It took Alex Polyakov just a couple of hours to break GPT-4. When OpenAI released the latest version of its text-generating chatbot in March, Polyakov sat down in front of his keyboard and started entering prompts designed to bypass OpenAI’s safety systems. Soon, the CEO of security firm Adversa AI had GPT-4 spouting homophobic statements, creating phishing emails, and supporting violence.
Polyakov is one of a small number of security researchers, technologists, and computer scientists developing jailbreaks and prompt injection attacks against ChatGPT and other generative AI systems. The process of jailbreaking aims to design prompts that make the chatbots bypass rules around producing hateful content or writing about illegal acts, while closely-related prompt injection attacks can quietly insert malicious data or instructions into AI models.
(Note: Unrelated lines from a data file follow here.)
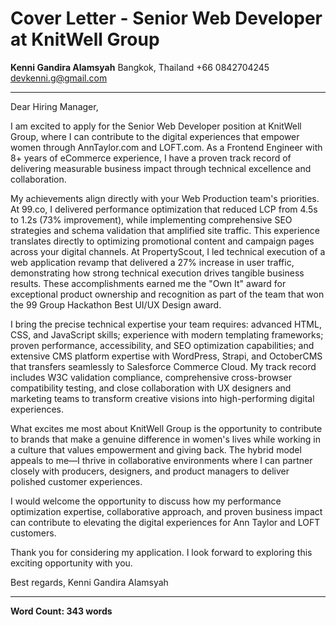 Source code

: # Cover Letter - Senior Web Developer at KnitWell Group

**Kenni Gandira Alamsyah**
Bangkok, Thailand
+66 0842704245
devkenni.g@gmail.com

---

Dear Hiring Manager,

I am excited to apply for the Senior Web Developer position at KnitWell Group, where I can contribute to the digital experiences that empower women through AnnTaylor.com and LOFT.com. As a Frontend Engineer with 8+ years of eCommerce experience, I have a proven track record of delivering measurable business impact through technical excellence and collaboration.

My achievements align directly with your Web Production team's priorities. At 99.co, I delivered performance optimization that reduced LCP from 4.5s to 1.2s (73% improvement), while implementing comprehensive SEO strategies and schema validation that amplified site traffic. This experience translates directly to optimizing promotional content and campaign pages across your digital channels. At PropertyScout, I led technical execution of a web application revamp that delivered a 27% increase in user traffic, demonstrating how strong technical execution drives tangible business results. These accomplishments earned me the "Own It" award for exceptional product ownership and recognition as part of the team that won the 99 Group Hackathon Best UI/UX Design award.

I bring the precise technical expertise your team requires: advanced HTML, CSS, and JavaScript skills; experience with modern templating frameworks; proven performance, accessibility, and SEO optimization capabilities; and extensive CMS platform expertise with WordPress, Strapi, and OctoberCMS that transfers seamlessly to Salesforce Commerce Cloud. My track record includes W3C validation compliance, comprehensive cross-browser compatibility testing, and close collaboration with UX designers and marketing teams to transform creative visions into high-performing digital experiences.

What excites me most about KnitWell Group is the opportunity to contribute to brands that make a genuine difference in women's lives while working in a culture that values empowerment and giving back. The hybrid model appeals to me—I thrive in collaborative environments where I can partner closely with producers, designers, and product managers to deliver polished customer experiences.

I would welcome the opportunity to discuss how my performance optimization expertise, collaborative approach, and proven business impact can contribute to elevating the digital experiences for Ann Taylor and LOFT customers.

Thank you for considering my application. I look forward to exploring this exciting opportunity with you.

Best regards,
Kenni Gandira Alamsyah

---

**Word Count: 343 words**
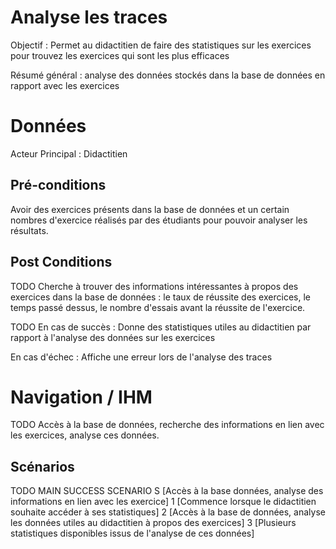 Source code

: 
# Analyse les traces
Objectif :  Permet au didactitien de faire des statistiques sur les exercices pour trouvez les exercices qui 
sont les plus efficaces

Résumé général : analyse des données stockés dans la base de données en rapport avec les exercices


# Données

Acteur Principal : Didactitien



## Pré-conditions

Avoir des exercices présents dans la base de données et un certain nombres d'exercice réalisés par des 
étudiants pour pouvoir analyser les résultats.


## Post Conditions

TODO
Cherche à trouver des informations intéressantes à propos des exercices dans la base de données : le taux 
de réussite des exercices, le temps passé dessus, le nombre d'essais avant la réussite de l'exercice.

TODO
En cas de succès : Donne des statistiques utiles au didactitien par rapport à l'analyse des données sur les 
exercices

En cas d'échec : Affiche une erreur lors de l'analyse des traces


# Navigation / IHM 

TODO
Accès à la base de données, recherche des informations en lien avec les exercices, analyse ces données.


## Scénarios

TODO
MAIN SUCCESS SCENARIO
S	[Accès à la base données, analyse des informations en lien avec les exercice]
1	[Commence lorsque le didactitien souhaite accéder à ses statistiques]
2	[Accès à la base de données, analyse les données utiles au didactitien à propos des exercices]
3	[Plusieurs statistiques disponibles issus de l'analyse de ces données]



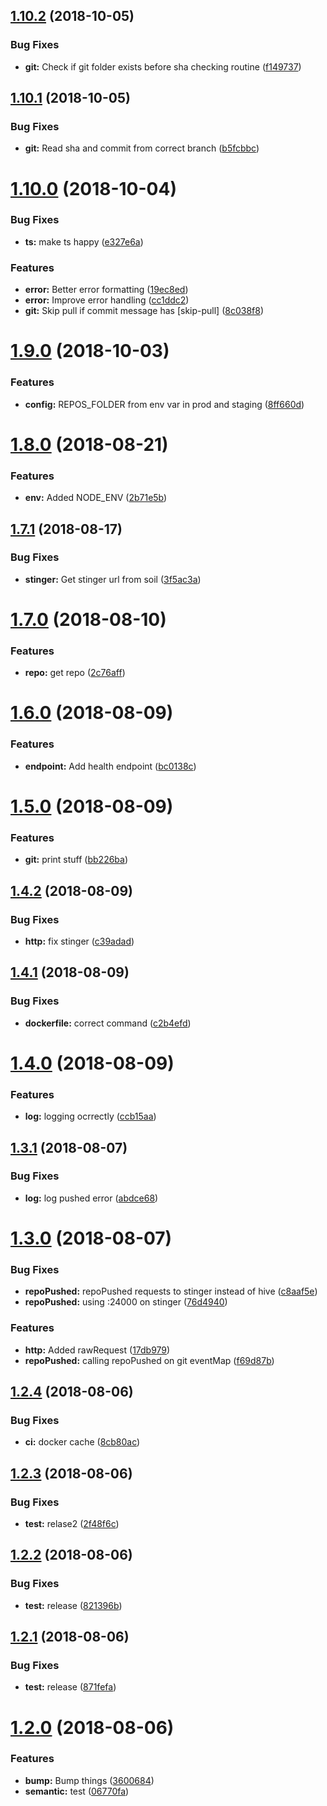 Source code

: ## [1.10.2](https://github.com/formicarium/tanajura/compare/v1.10.1...v1.10.2) (2018-10-05)


### Bug Fixes

* **git:** Check if git folder exists before sha checking routine ([f149737](https://github.com/formicarium/tanajura/commit/f149737))

## [1.10.1](https://github.com/formicarium/tanajura/compare/v1.10.0...v1.10.1) (2018-10-05)


### Bug Fixes

* **git:** Read sha and commit from correct branch ([b5fcbbc](https://github.com/formicarium/tanajura/commit/b5fcbbc))

# [1.10.0](https://github.com/formicarium/tanajura/compare/v1.9.0...v1.10.0) (2018-10-04)


### Bug Fixes

* **ts:** make ts happy ([e327e6a](https://github.com/formicarium/tanajura/commit/e327e6a))


### Features

* **error:** Better error formatting ([19ec8ed](https://github.com/formicarium/tanajura/commit/19ec8ed))
* **error:** Improve error handling ([cc1ddc2](https://github.com/formicarium/tanajura/commit/cc1ddc2))
* **git:** Skip pull if commit message has [skip-pull] ([8c038f8](https://github.com/formicarium/tanajura/commit/8c038f8))

# [1.9.0](https://github.com/formicarium/tanajura/compare/v1.8.0...v1.9.0) (2018-10-03)


### Features

* **config:** REPOS_FOLDER from env var in prod and staging ([8ff660d](https://github.com/formicarium/tanajura/commit/8ff660d))

# [1.8.0](https://github.com/formicarium/tanajura/compare/v1.7.1...v1.8.0) (2018-08-21)


### Features

* **env:** Added NODE_ENV ([2b71e5b](https://github.com/formicarium/tanajura/commit/2b71e5b))

## [1.7.1](https://github.com/formicarium/tanajura/compare/v1.7.0...v1.7.1) (2018-08-17)


### Bug Fixes

* **stinger:** Get stinger url from soil ([3f5ac3a](https://github.com/formicarium/tanajura/commit/3f5ac3a))

# [1.7.0](https://github.com/formicarium/tanajura/compare/v1.6.0...v1.7.0) (2018-08-10)


### Features

* **repo:** get repo ([2c76aff](https://github.com/formicarium/tanajura/commit/2c76aff))

# [1.6.0](https://github.com/formicarium/tanajura/compare/v1.5.0...v1.6.0) (2018-08-09)


### Features

* **endpoint:** Add health endpoint ([bc0138c](https://github.com/formicarium/tanajura/commit/bc0138c))

# [1.5.0](https://github.com/formicarium/tanajura/compare/v1.4.2...v1.5.0) (2018-08-09)


### Features

* **git:** print stuff ([bb226ba](https://github.com/formicarium/tanajura/commit/bb226ba))

## [1.4.2](https://github.com/formicarium/tanajura/compare/v1.4.1...v1.4.2) (2018-08-09)


### Bug Fixes

* **http:** fix stinger ([c39adad](https://github.com/formicarium/tanajura/commit/c39adad))

## [1.4.1](https://github.com/formicarium/tanajura/compare/v1.4.0...v1.4.1) (2018-08-09)


### Bug Fixes

* **dockerfile:** correct command ([c2b4efd](https://github.com/formicarium/tanajura/commit/c2b4efd))

# [1.4.0](https://github.com/formicarium/tanajura/compare/v1.3.1...v1.4.0) (2018-08-09)


### Features

* **log:** logging ocrrectly ([ccb15aa](https://github.com/formicarium/tanajura/commit/ccb15aa))

## [1.3.1](https://github.com/formicarium/tanajura/compare/v1.3.0...v1.3.1) (2018-08-07)


### Bug Fixes

* **log:** log pushed error ([abdce68](https://github.com/formicarium/tanajura/commit/abdce68))

# [1.3.0](https://github.com/formicarium/tanajura/compare/v1.2.4...v1.3.0) (2018-08-07)


### Bug Fixes

* **repoPushed:** repoPushed requests to stinger instead of hive ([c8aaf5e](https://github.com/formicarium/tanajura/commit/c8aaf5e))
* **repoPushed:** using :24000 on stinger ([76d4940](https://github.com/formicarium/tanajura/commit/76d4940))


### Features

* **http:** Added rawRequest ([17db979](https://github.com/formicarium/tanajura/commit/17db979))
* **repoPushed:** calling repoPushed on git eventMap ([f69d87b](https://github.com/formicarium/tanajura/commit/f69d87b))

## [1.2.4](https://github.com/formicarium/tanajura/compare/v1.2.3...v1.2.4) (2018-08-06)


### Bug Fixes

* **ci:** docker cache ([8cb80ac](https://github.com/formicarium/tanajura/commit/8cb80ac))

## [1.2.3](https://github.com/formicarium/tanajura/compare/v1.2.2...v1.2.3) (2018-08-06)


### Bug Fixes

* **test:** relase2 ([2f48f6c](https://github.com/formicarium/tanajura/commit/2f48f6c))

## [1.2.2](https://github.com/formicarium/tanajura/compare/v1.2.1...v1.2.2) (2018-08-06)


### Bug Fixes

* **test:** release ([821396b](https://github.com/formicarium/tanajura/commit/821396b))

## [1.2.1](https://github.com/formicarium/tanajura/compare/v1.2.0...v1.2.1) (2018-08-06)


### Bug Fixes

* **test:** release ([871fefa](https://github.com/formicarium/tanajura/commit/871fefa))

# [1.2.0](https://github.com/formicarium/tanajura/compare/v1.1.0...v1.2.0) (2018-08-06)


### Features

* **bump:** Bump things ([3600684](https://github.com/formicarium/tanajura/commit/3600684))
* **semantic:** test ([06770fa](https://github.com/formicarium/tanajura/commit/06770fa))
Both approaches try to get a system to do something it isn’t designed to do. The attacks are essentially a form of hacking—albeit unconventionally—using carefully crafted and refined sentences, rather than code, to exploit system weaknesses. While the attack types are largely being used to get around content filters, security researchers warn that the rush to roll out generative AI systems opens up the possibility of data being stolen and cybercriminals causing havoc across the web.
Underscoring how widespread the issues are, Polyakov has now created a “universal” jailbreak, which works against multiple large language models (LLMs)—including GPT-4, Microsoft’s Bing chat system, Google’s Bard, and Anthropic’s Claude. The jailbreak, which is being first reported by WIRED, can trick the systems into generating detailed instructions on creating meth and how to hotwire a car.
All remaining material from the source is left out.